Merkel visits UK ahead of finance deadline
When German chancellor Angela Merkel arrives in London for dinner this evening, she will have a chance to test the old German maxim that money matters end friendships.
EU leaders have until November 23rd to agree the framework for the bloc’s finances until the decade’s end, but leaders remain far apart on how the 2014-2020 finance plan should look.
Several member states, led by Germany, want the European Commission to accept a 1 per cent budget increase rather than the 6 per cent the Brussels body is seeking.
The so-called “like-minded group” sees this as a suitable way for the commission to make do with less money in a time of pressed public finances around Europe.
Already tense budget talks have been overshadowed by last week’s cross-party rebellion in London’s houses of parliament.
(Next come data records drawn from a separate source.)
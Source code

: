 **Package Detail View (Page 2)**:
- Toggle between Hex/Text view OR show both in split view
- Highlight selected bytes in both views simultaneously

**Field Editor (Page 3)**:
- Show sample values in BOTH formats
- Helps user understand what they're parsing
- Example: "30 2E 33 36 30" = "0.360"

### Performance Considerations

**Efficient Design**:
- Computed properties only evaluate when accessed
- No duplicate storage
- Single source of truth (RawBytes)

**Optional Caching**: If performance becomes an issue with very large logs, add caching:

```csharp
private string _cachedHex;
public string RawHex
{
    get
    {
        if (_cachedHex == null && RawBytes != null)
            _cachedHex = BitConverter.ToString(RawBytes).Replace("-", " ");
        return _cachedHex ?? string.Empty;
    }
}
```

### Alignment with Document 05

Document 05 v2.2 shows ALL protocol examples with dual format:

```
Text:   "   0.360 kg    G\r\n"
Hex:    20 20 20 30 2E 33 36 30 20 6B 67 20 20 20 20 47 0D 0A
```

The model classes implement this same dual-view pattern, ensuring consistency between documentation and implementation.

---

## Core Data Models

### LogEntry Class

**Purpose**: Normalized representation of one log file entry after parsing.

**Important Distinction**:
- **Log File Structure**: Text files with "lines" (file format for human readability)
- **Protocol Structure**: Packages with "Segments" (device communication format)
Parliamentary rebels passed a non-binding but symbolic motion calling for a cut in European spending in real terms and have threatened to vote against Mr Cameron again if he emerges from budget talks in Brussels with anything less. Mr Cameron has said a spending freeze is the best outcome Britain can hope for. Dr Merkel dismissed the vote, saying it was “normal for positions to be staked out before negotiations”.
“I don’t want further vetos thrown into the room. That won’t get us anywhere near a solution,” said the chancellor, who will address the European Parliament before heading to London. In public, German officials insist that the British and German budget positions are not far apart. Both capitals have dismissed as economically unreasonable European Commission ambitions for a 6 per cent budget increase to almost 1.1 trillion until 2020.
German officials have warned their British counterparts in private that they will cancel the Brussels budget summit if Mr Cameron plans to block agreement.
Last week the Cypriot presidency proposed cutting €50 billion from the €1.033 billion spending plan over seven years. It was dismissed as too deep a cut by the commission and too shallow by many capitals.